• **Task description**
The answer must be every line of the data that holds the word "Recupera".

Collected data:
——————————

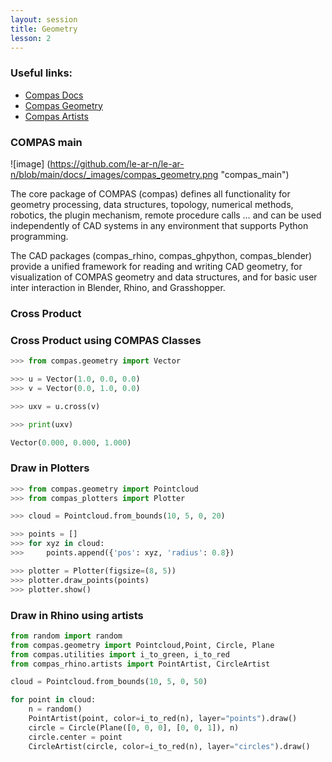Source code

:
 ```yaml
---
layout: session
title: Geometry
lesson: 2
---
```


### Useful links:

* [Compas Docs](https://compas.dev/compas/latest/index.html)
* [Compas Geometry](https://compas.dev/compas/latest/api/compas.geometry.html)
* [Compas Artists](https://compas.dev/compas/latest/api/compas_ghpython.artists.html)

### COMPAS main

![image]
(https://github.com/le-ar-n/le-ar-n/blob/main/docs/_images/compas_geometry.png "compas_main")

The core package of COMPAS (compas) defines all functionality for geometry processing, data structures, topology, numerical methods, robotics, the plugin mechanism, remote procedure calls … and can be used independently of CAD systems in any environment that supports Python programming.

The CAD packages (compas_rhino, compas_ghpython, compas_blender) provide a unified framework for reading and writing CAD geometry, for visualization of COMPAS geometry and data structures, and for basic user inter interaction in Blender, Rhino, and Grasshopper.

### Cross Product


### Cross Product using COMPAS Classes

```python
>>> from compas.geometry import Vector

>>> u = Vector(1.0, 0.0, 0.0)
>>> v = Vector(0.0, 1.0, 0.0)

>>> uxv = u.cross(v)

>>> print(uxv)

Vector(0.000, 0.000, 1.000)
```

### Draw in Plotters

```python
>>> from compas.geometry import Pointcloud
>>> from compas_plotters import Plotter

>>> cloud = Pointcloud.from_bounds(10, 5, 0, 20)

>>> points = []
>>> for xyz in cloud:
>>>     points.append({'pos': xyz, 'radius': 0.8})

>>> plotter = Plotter(figsize=(8, 5))
>>> plotter.draw_points(points)
>>> plotter.show()
```

### Draw in Rhino using artists

```python
from random import random
from compas.geometry import Pointcloud,Point, Circle, Plane
from compas.utilities import i_to_green, i_to_red
from compas_rhino.artists import PointArtist, CircleArtist

cloud = Pointcloud.from_bounds(10, 5, 0, 50)

for point in cloud:
    n = random()
    PointArtist(point, color=i_to_red(n), layer="points").draw()
    circle = Circle(Plane([0, 0, 0], [0, 0, 1]), n)
    circle.center = point
    CircleArtist(circle, color=i_to_red(n), layer="circles").draw()
```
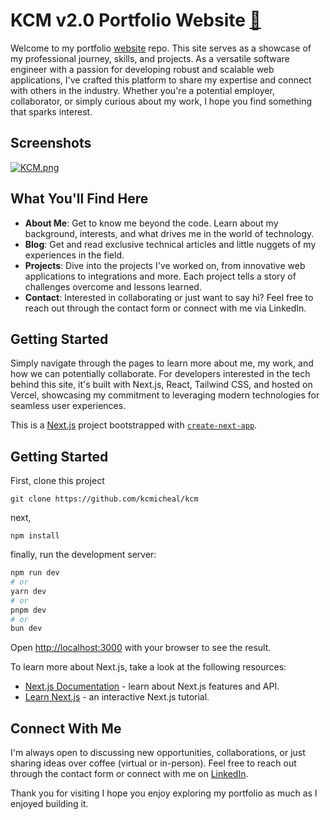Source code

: # KCM v2.0 Portfolio Website [🔗](https://kcmicheal.vercel.app)

Welcome to my portfolio [website](https://kcmicheal.vercel.app) repo. This site serves as a showcase of my professional journey, skills, and projects. As a versatile software engineer with a passion for developing robust and scalable web applications, I've crafted this platform to share my expertise and connect with others in the industry. Whether you're a potential employer, collaborator, or simply curious about my work, I hope you find something that sparks interest.

## Screenshots
[![KCM.png](https://i.postimg.cc/TY4RBxxt/KCM.png)](https://postimg.cc/SJcFzwJ9)

## What You'll Find Here

- **About Me**: Get to know me beyond the code. Learn about my background, interests, and what drives me in the world of technology.
- **Blog**: Get and read exclusive technical articles and little nuggets of my experiences in the field.
- **Projects**: Dive into the projects I've worked on, from innovative web applications to integrations and more. Each project tells a story of challenges overcome and lessons learned.
- **Contact**: Interested in collaborating or just want to say hi? Feel free to reach out through the contact form or connect with me via LinkedIn.

## Getting Started

Simply navigate through the pages to learn more about me, my work, and how we can potentially collaborate. For developers interested in the tech behind this site, it's built with Next.js, React, Tailwind CSS, and hosted on Vercel, showcasing my commitment to leveraging modern technologies for seamless user experiences.

This is a [Next.js](https://nextjs.org/) project bootstrapped with [`create-next-app`](https://github.com/vercel/next.js/tree/canary/packages/create-next-app).

## Getting Started

First, clone this project

```
git clone https://github.com/kcmicheal/kcm
```

next,

```
npm install
```
finally, run the development server:

```bash
npm run dev
# or
yarn dev
# or
pnpm dev
# or
bun dev
```

Open [http://localhost:3000](http://localhost:3000) with your browser to see the result.

To learn more about Next.js, take a look at the following resources:

- [Next.js Documentation](https://nextjs.org/docs) - learn about Next.js features and API.
- [Learn Next.js](https://nextjs.org/learn) - an interactive Next.js tutorial.

## Connect With Me

I'm always open to discussing new opportunities, collaborations, or just sharing ideas over coffee (virtual or in-person). Feel free to reach out through the contact form or connect with me on [LinkedIn](https://linkedin.com/in/kenechukwu-egwunwoke).

Thank you for visiting I hope you enjoy exploring my portfolio as much as I enjoyed building it.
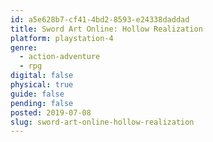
 ```yaml
---
id: a5e628b7-cf41-4bd2-8593-e24338daddad
title: Sword Art Online: Hollow Realization
platform: playstation-4
genre:
  - action-adventure
  - rpg
digital: false
physical: true
guide: false
pending: false
posted: 2019-07-08
slug: sword-art-online-hollow-realization
---
```

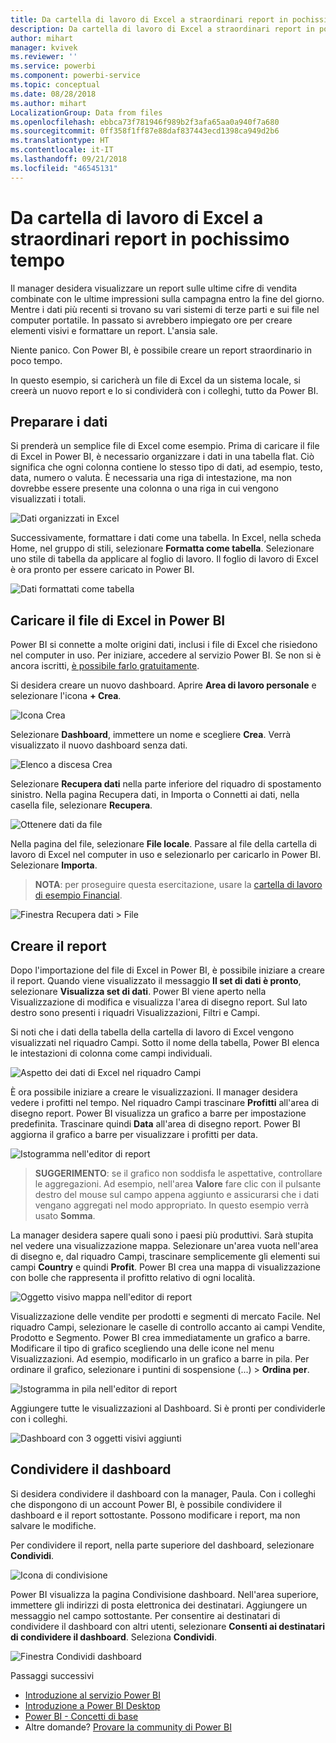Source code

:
 ```yaml
---
title: Da cartella di lavoro di Excel a straordinari report in pochissimo tempo
description: Da cartella di lavoro di Excel a straordinari report in pochissimo tempo
author: mihart
manager: kvivek
ms.reviewer: ''
ms.service: powerbi
ms.component: powerbi-service
ms.topic: conceptual
ms.date: 08/28/2018
ms.author: mihart
LocalizationGroup: Data from files
ms.openlocfilehash: ebbca73f781946f989b2f3afa65aa0a940f7a680
ms.sourcegitcommit: 0ff358f1ff87e88daf837443ecd1398ca949d2b6
ms.translationtype: HT
ms.contentlocale: it-IT
ms.lasthandoff: 09/21/2018
ms.locfileid: "46545131"
---
```

# <a name="from-excel-workbook-to-stunning-report-in-no-time"></a>Da cartella di lavoro di Excel a straordinari report in pochissimo tempo
Il manager desidera visualizzare un report sulle ultime cifre di vendita combinate con le ultime impressioni sulla campagna entro la fine del giorno. Mentre i dati più recenti si trovano su vari sistemi di terze parti e sui file nel computer portatile. In passato si avrebbero impiegato ore per creare elementi visivi e formattare un report. L'ansia sale.

Niente panico. Con Power BI, è possibile creare un report straordinario in poco tempo.

In questo esempio, si caricherà un file di Excel da un sistema locale, si creerà un nuovo report e lo si condividerà con i colleghi, tutto da Power BI.

## <a name="prepare-your-data"></a>Preparare i dati
Si prenderà un semplice file di Excel come esempio. Prima di caricare il file di Excel in Power BI, è necessario organizzare i dati in una tabella flat. Ciò significa che ogni colonna contiene lo stesso tipo di dati, ad esempio, testo, data, numero o valuta. È necessaria una riga di intestazione, ma non dovrebbe essere presente una colonna o una riga in cui vengono visualizzati i totali.

![Dati organizzati in Excel](media/service-from-excel-to-stunning-report/pbi_excel_file.png)

Successivamente, formattare i dati come una tabella. In Excel, nella scheda Home, nel gruppo di stili, selezionare **Formatta come tabella**. Selezionare uno stile di tabella da applicare al foglio di lavoro. Il foglio di lavoro di Excel è ora pronto per essere caricato in Power BI.

![Dati formattati come tabella](media/service-from-excel-to-stunning-report/pbi_excel_table.png)

## <a name="upload-your-excel-file-into-power-bi"></a>Caricare il file di Excel in Power BI
Power BI si connette a molte origini dati, inclusi i file di Excel che risiedono nel computer in uso. Per iniziare, accedere al servizio Power BI. Se non si è ancora iscritti, [è possibile farlo gratuitamente](https://powerbi.com).

Si desidera creare un nuovo dashboard. Aprire **Area di lavoro personale** e selezionare l'icona **+ Crea**.

![Icona Crea](media/service-from-excel-to-stunning-report/power-bi-new-dash.png)

Selezionare **Dashboard**, immettere un nome e scegliere **Crea**. Verrà visualizzato il nuovo dashboard senza dati.

![Elenco a discesa Crea](media/service-from-excel-to-stunning-report/power-bi-create-dash.png)

Selezionare **Recupera dati** nella parte inferiore del riquadro di spostamento sinistro. Nella pagina Recupera dati, in Importa o Connetti ai dati, nella casella file, selezionare **Recupera**.

![Ottenere dati da file](media/service-from-excel-to-stunning-report/pbi_get_files.png)

Nella pagina del file, selezionare **File locale**. Passare al file della cartella di lavoro di Excel nel computer in uso e selezionarlo per caricarlo in Power BI. Selezionare **Importa**.

> **NOTA**: per proseguire questa esercitazione, usare la [cartella di lavoro di esempio Financial](sample-financial-download.md).
> 
> 

![Finestra Recupera dati > File](media/service-from-excel-to-stunning-report/pbi_local_file.png)

## <a name="build-your-report"></a>Creare il report
Dopo l'importazione del file di Excel in Power BI, è possibile iniziare a creare il report. Quando viene visualizzato il messaggio **Il set di dati è pronto**, selezionare **Visualizza set di dati**.  Power BI viene aperto nella Visualizzazione di modifica e visualizza l'area di disegno report. Sul lato destro sono presenti i riquadri Visualizzazioni, Filtri e Campi.

Si noti che i dati della tabella della cartella di lavoro di Excel vengono visualizzati nel riquadro Campi. Sotto il nome della tabella, Power BI elenca le intestazioni di colonna come campi individuali.

![Aspetto dei dati di Excel nel riquadro Campi](media/service-from-excel-to-stunning-report/pbi_report_fields.png)

È ora possibile iniziare a creare le visualizzazioni. Il manager desidera vedere i profitti nel tempo. Nel riquadro Campi trascinare **Profitti** all'area di disegno report. Power BI visualizza un grafico a barre per impostazione predefinita. Trascinare quindi **Data** all'area di disegno report. Power BI aggiorna il grafico a barre per visualizzare i profitti per data.

![Istogramma nell'editor di report](media/service-from-excel-to-stunning-report/pbi_report_pin-new.png)

> **SUGGERIMENTO**: se il grafico non soddisfa le aspettative, controllare le aggregazioni. Ad esempio, nell'area **Valore** fare clic con il pulsante destro del mouse sul campo appena aggiunto e assicurarsi che i dati vengano aggregati nel modo appropriato.  In questo esempio verrà usato **Somma**.
> 
> 

La manager desidera sapere quali sono i paesi più produttivi. Sarà stupita nel vedere una visualizzazione mappa. Selezionare un'area vuota nell'area di disegno e, dal riquadro Campi, trascinare semplicemente gli elementi sui campi **Country** e quindi **Profit**. Power BI crea una mappa di visualizzazione con bolle che rappresenta il profitto relativo di ogni località.

![Oggetto visivo mappa nell'editor di report](media/service-from-excel-to-stunning-report/pbi_report_map-new.png)

Visualizzazione delle vendite per prodotti e segmenti di mercato  Facile. Nel riquadro Campi, selezionare le caselle di controllo accanto ai campi Vendite, Prodotto e Segmento. Power BI crea immediatamente un grafico a barre. Modificare il tipo di grafico scegliendo una delle icone nel menu Visualizzazioni. Ad esempio, modificarlo in un grafico a barre in pila.  Per ordinare il grafico, selezionare i puntini di sospensione (...) > **Ordina per**.

![Istogramma in pila nell'editor di report](media/service-from-excel-to-stunning-report/pbi_barchart-new.png)

Aggiungere tutte le visualizzazioni al Dashboard. Si è pronti per condividerle con i colleghi.

![Dashboard con 3 oggetti visivi aggiunti](media/service-from-excel-to-stunning-report/pbi_report.png)

## <a name="share-your-dashboard"></a>Condividere il dashboard
Si desidera condividere il dashboard con la manager, Paula. Con i colleghi che dispongono di un account Power BI, è possibile condividere il dashboard e il report sottostante. Possono modificare i report, ma non salvare le modifiche.

Per condividere il report, nella parte superiore del dashboard, selezionare **Condividi**.

![Icona di condivisione](media/service-from-excel-to-stunning-report/power-bi-share.png)

Power BI visualizza la pagina Condivisione dashboard. Nell'area superiore, immettere gli indirizzi di posta elettronica dei destinatari. Aggiungere un messaggio nel campo sottostante. Per consentire ai destinatari di condividere il dashboard con altri utenti, selezionare **Consenti ai destinatari di condividere il dashboard**. Seleziona **Condividi**.

![Finestra Condividi dashboard](media/service-from-excel-to-stunning-report/power-bi-share-dash-new.png)

Passaggi successivi

* [Introduzione al servizio Power BI](service-get-started.md)
* [Introduzione a Power BI Desktop](desktop-getting-started.md)
* [Power BI - Concetti di base](consumer/end-user-basic-concepts.md)
* Altre domande? [Provare la community di Power BI](http://community.powerbi.com/)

——————————

• **Result for this exercise**
Selezionare **Recupera dati** nella parte inferiore del riquadro di spostamento sinistro. Nella pagina Recupera dati, in Importa o Connetti ai dati, nella casella file, selezionare **Recupera**.
![Finestra Recupera dati > File](media/service-from-excel-to-stunning-report/pbi_local_file.png)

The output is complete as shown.